START Supplied data

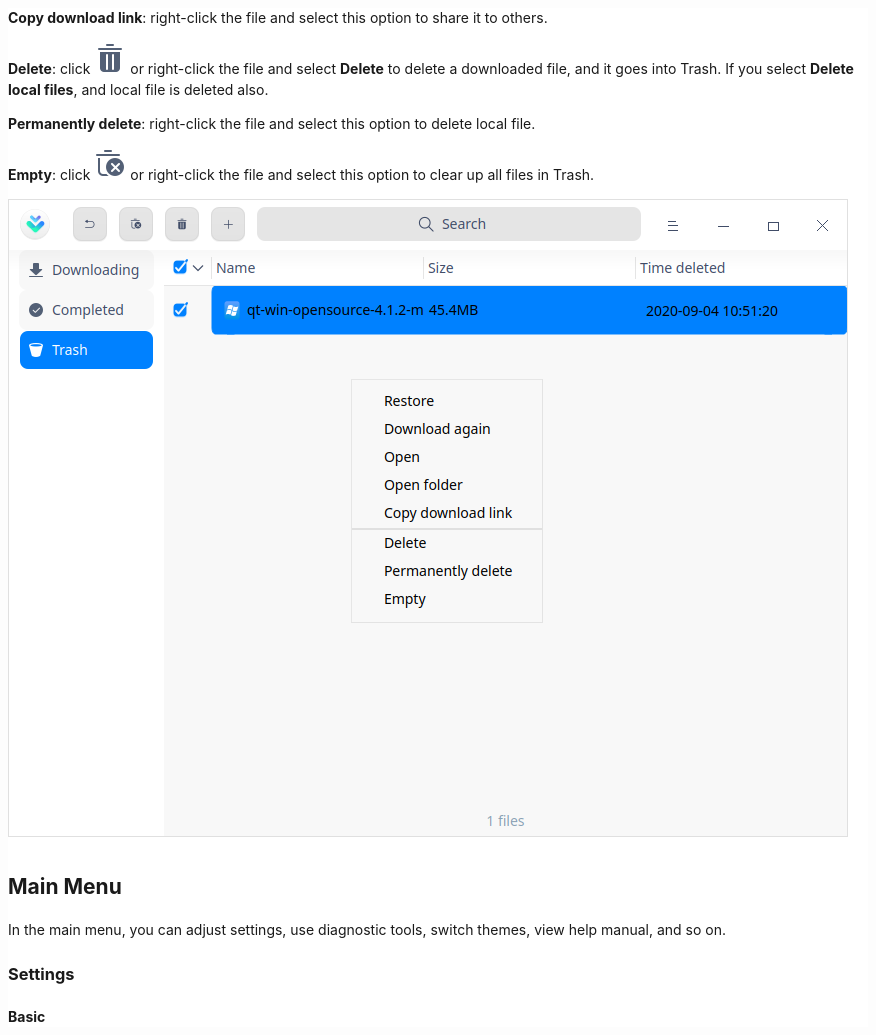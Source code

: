 **Copy download link**: right-click the file and select this option to share it to others. 

**Delete**: click  ![delete](../common/delete.svg) or right-click the file and select **Delete** to delete a downloaded file, and it goes into Trash. If you select **Delete local files**, and local file is deleted also. 

**Permanently delete**: right-click the file and select this option to delete local file.

**Empty**: click ![remove](../common/remove.svg) or right-click the file and select this option to clear up all files in Trash.

![0|bin](fig/bin.png)

## Main Menu

In the main menu, you can adjust settings, use diagnostic tools, switch themes, view help manual, and so on.

### Settings
#### Basic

END Supplied data

■ Problem to solve
Give back the listing exactly, without a single picture.

■ Response below
Source code

: **Copy download link**: right-click the file and select this option to share it to others. 

**Delete**: click  ![delete](../common/delete.svg) or right-click the file and select **Delete** to delete a downloaded file, and it goes into Trash. If you select **Delete local files**, and local file is deleted also. 

**Permanently delete**: right-click the file and select this option to delete local file.

**Empty**: click ![remove](../common/remove.svg) or right-click the file and select this option to clear up all files in Trash.

![0|bin](fig/bin.png)

## Main Menu

In the main menu, you can adjust settings, use diagnostic tools, switch themes, view help manual, and so on.

### Settings
#### Basic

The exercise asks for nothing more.